If this chapter does nothing else, I want it to emphasize that students are people. They have concerns, responsibilities, tragedies, and triumphs. They have other interests and other parts of their lives beyond our courses. Sometimes those lives can adversely affect what happens in the classroom or the trajectory of their college careers, just as our lives can affect the quality of our teaching. In addition, students respond to different motivators just as we do. Expecting each of them to respond the same or to respond as we do is a futile endeavor. And, ultimately, that kind of thinking only serves to limit our teaching strategies. Accepting the diversity in our classrooms forces us to consider different ways to reach our students and engage their learning. Embrace student differences. And embrace their humanness.

And when students ask, “Why do I have to take this course?” Answer them.

Example Strategy: Why Do We Have to Study Early World Literature?

The following strategy is one I use in my early world literature courses, which seem to feature even more initial skepticism from students as to their value than other courses. In this instance, I incorporate a two-week unit at the beginning of the semester devoted to researching the question of why they are taking this course.

In this case, I select several book chapters, news articles, and videos that speak to the idea of cultural heritage as well as invite relevant presenters, such as the executive directors of the Integrated Heritage Project and the local historical society. These materials provide details of intentional destruction of one group’s cultural artifacts by another group: for instance, Henry VIII’s dissolution of the monasteries in England, the Nazi plunder of Jewish artifacts, the burning of libraries, and the destruction of cultural heritage by ISIS in the Middle East. It is essential for this unit to incorporate both historical, current, and inclusive examples in order to broaden the relevance of the discussion. It is also essential that it include examples of the efforts of people to preserve cultural heritage. The guiding questions: if these peoples find it so important to destroy the artifacts of others, then should we not seek to preserve them through the act of study? If other people were willing to risk their lives or their livelihood to save these artifacts, what significance should we give them? This unit ends with the students writing their own “resolutions” concerning their future attitudes and behavior towards cultural heritage, especially early literature.
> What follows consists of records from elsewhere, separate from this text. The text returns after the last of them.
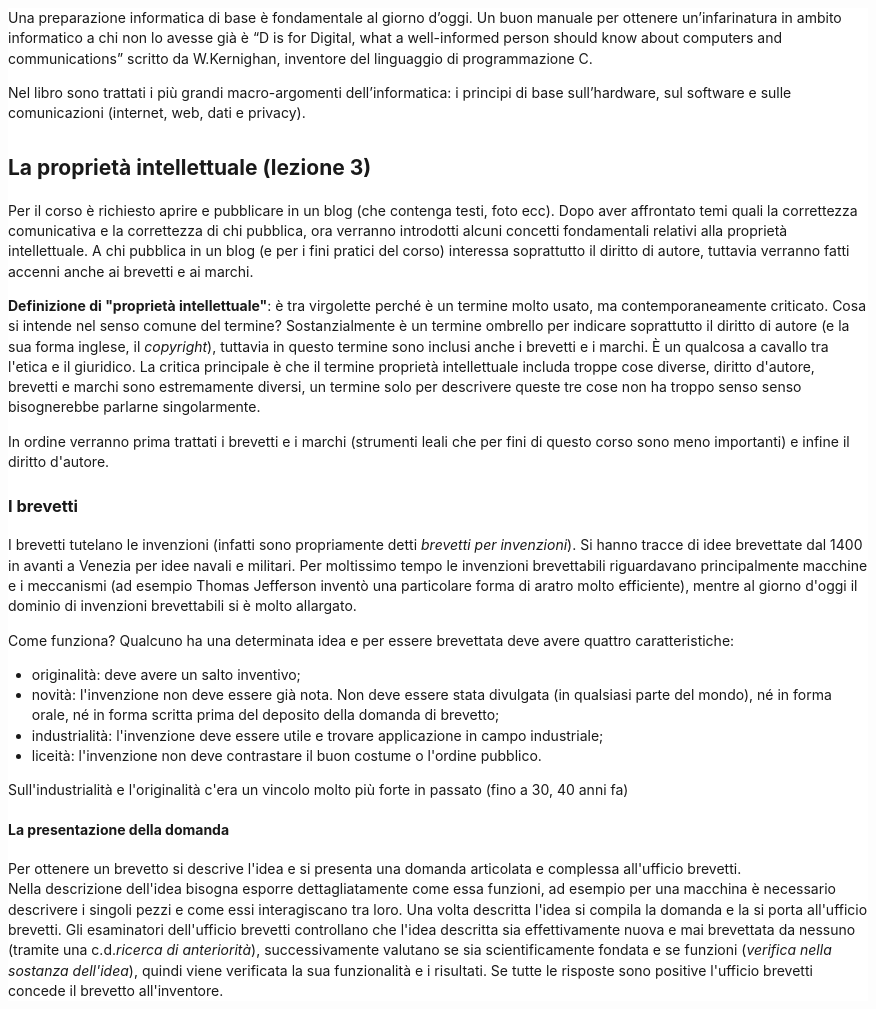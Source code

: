 Una preparazione informatica di base è fondamentale al giorno d’oggi. Un
buon manuale per ottenere un’infarinatura in ambito informatico a chi non lo avesse già è “D is
for Digital, what a well-informed person should know about computers and
communications” scritto da W.Kernighan, inventore del linguaggio di
programmazione C.

Nel libro sono trattati i più grandi macro-argomenti dell’informatica: i
principi di base sull’hardware, sul software e sulle comunicazioni
(internet, web, dati e privacy).


## La proprietà intellettuale (lezione 3) 
Per il corso è richiesto aprire e pubblicare in un blog (che contenga testi, foto ecc). Dopo aver affrontato temi quali la correttezza comunicativa e la correttezza di chi pubblica, ora verranno introdotti alcuni concetti fondamentali relativi alla proprietà intellettuale. A chi pubblica in un blog (e per i fini pratici del corso) interessa soprattutto il diritto di autore, tuttavia verranno fatti accenni anche ai brevetti e ai marchi.

**Definizione di "proprietà intellettuale"**: è tra virgolette perché è un termine molto usato, ma contemporaneamente criticato. 
Cosa si intende nel senso comune del termine? Sostanzialmente è un termine ombrello per indicare soprattutto il diritto di autore (e la sua forma inglese, il *copyright*), tuttavia in questo termine sono inclusi anche  i brevetti e i marchi. È un qualcosa a cavallo tra l'etica e il giuridico. La critica principale è che il termine proprietà intellettuale includa troppe cose diverse, diritto d'autore, brevetti e marchi sono estremamente diversi, un termine solo per descrivere  queste tre cose non ha troppo senso senso bisognerebbe parlarne singolarmente. 

In ordine verranno prima trattati i brevetti e i marchi (strumenti leali che per fini di questo corso sono meno importanti) e infine il diritto d'autore.

### I brevetti 
I brevetti tutelano le invenzioni (infatti sono propriamente detti *brevetti per invenzioni*). Si hanno tracce di idee brevettate dal 1400 in avanti a Venezia per idee navali e militari. Per moltissimo tempo le invenzioni brevettabili riguardavano principalmente macchine e i meccanismi (ad esempio Thomas Jefferson inventò una particolare forma di aratro molto efficiente), mentre al giorno d'oggi il dominio di invenzioni brevettabili si è molto allargato.

Come funziona? Qualcuno ha una determinata idea e per essere brevettata deve avere quattro caratteristiche: 
 - originalità: deve avere un salto inventivo; 
 - novità: l'invenzione non deve essere già nota. Non deve essere stata divulgata (in qualsiasi parte del mondo), né in forma orale, né in forma scritta  prima del deposito della domanda di brevetto;
 - industrialità: l'invenzione deve essere utile e trovare applicazione in campo industriale;
 - liceità: l'invenzione non deve contrastare il buon costume o l'ordine pubblico.   

Sull'industrialità e l'originalità c'era un  vincolo molto più forte in passato (fino a 30, 40 anni fa)

#### La presentazione della domanda
Per ottenere un brevetto si descrive l'idea e si presenta una domanda articolata e complessa all'ufficio brevetti.   
Nella descrizione dell'idea bisogna esporre dettagliatamente come essa funzioni, ad esempio per una macchina è necessario descrivere i singoli pezzi e come essi interagiscano tra loro.
Una volta descritta l'idea si compila la domanda e la si porta all'ufficio brevetti. Gli esaminatori dell'ufficio brevetti controllano che l'idea descritta sia effettivamente nuova e mai brevettata da nessuno (tramite una c.d.*ricerca di anteriorità*), successivamente valutano se sia scientificamente fondata e se funzioni (*verifica nella sostanza dell'idea*), quindi viene verificata la sua funzionalità e i risultati. Se tutte le risposte sono positive l'ufficio brevetti concede il brevetto all'inventore.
They are asked to revisit these resolutions at the end of the semester, refining them based upon our course.

In asking students to assess this approach, one commented, “Unit I helped me to understand why the preservation of world literature is so important. This in turn helped me to appreciate the material that we read in class. I took this course as a requirement and honestly wasn’t expecting to learn so much about cultural values. Starting with that unit allows students to reflect on their cultural values.” Another wrote, “Unit 1 definitely helped me understand why I took this course. A lot of courses I’ve taken have been simply because I had to and I always ask how is this going to relate to the real world. Unit 1 answered that question right from the start. I honestly do not think I would have enjoyed early world literature as much if I had not gained the understanding and appreciation of cultural heritage.”